(Extracted information)
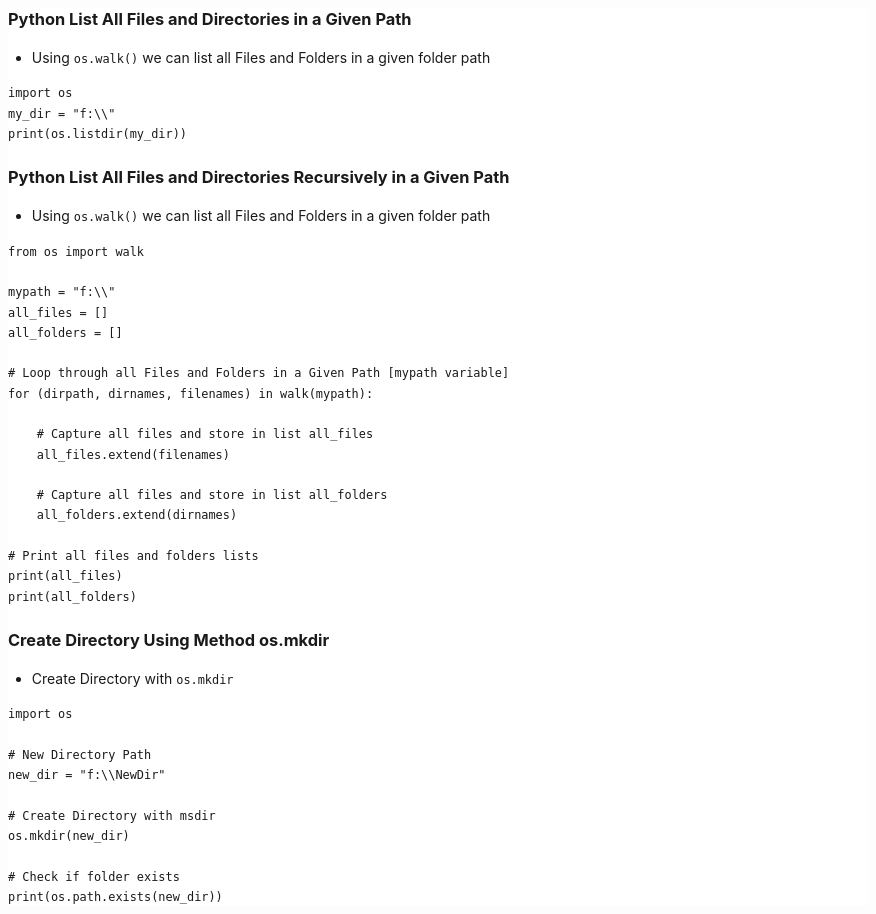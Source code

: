 
### Python List All Files and Directories in a Given Path
* Using `os.walk()` we can list all Files and Folders in a given folder path 
```
import os
my_dir = "f:\\"
print(os.listdir(my_dir))
```
>


### Python List All Files and Directories Recursively in a Given Path
* Using `os.walk()` we can list all Files and Folders in a given folder path 
```
from os import walk

mypath = "f:\\"
all_files = []
all_folders = []

# Loop through all Files and Folders in a Given Path [mypath variable]
for (dirpath, dirnames, filenames) in walk(mypath):
    
    # Capture all files and store in list all_files
    all_files.extend(filenames)
    
    # Capture all files and store in list all_folders
    all_folders.extend(dirnames)

# Print all files and folders lists
print(all_files)
print(all_folders)
```
>


### Create Directory Using Method os.mkdir
* Create Directory with `os.mkdir`
```
import os

# New Directory Path
new_dir = "f:\\NewDir"

# Create Directory with msdir
os.mkdir(new_dir)

# Check if folder exists
print(os.path.exists(new_dir))
```
>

(Work instructions) After locating the line with "### Python List All Files and Directories Recursively", output that line and every later one exactly, through the end of the entries above.

(The answer)
### Python List All Files and Directories Recursively in a Given Path
* Using `os.walk()` we can list all Files and Folders in a given folder path 
```
from os import walk

mypath = "f:\\"
all_files = []
all_folders = []

# Loop through all Files and Folders in a Given Path [mypath variable]
for (dirpath, dirnames, filenames) in walk(mypath):
    
    # Capture all files and store in list all_files
    all_files.extend(filenames)
    
    # Capture all files and store in list all_folders
    all_folders.extend(dirnames)

# Print all files and folders lists
print(all_files)
print(all_folders)
```
>


### Create Directory Using Method os.mkdir
* Create Directory with `os.mkdir`
```
import os

# New Directory Path
new_dir = "f:\\NewDir"

# Create Directory with msdir
os.mkdir(new_dir)

# Check if folder exists
print(os.path.exists(new_dir))
```
>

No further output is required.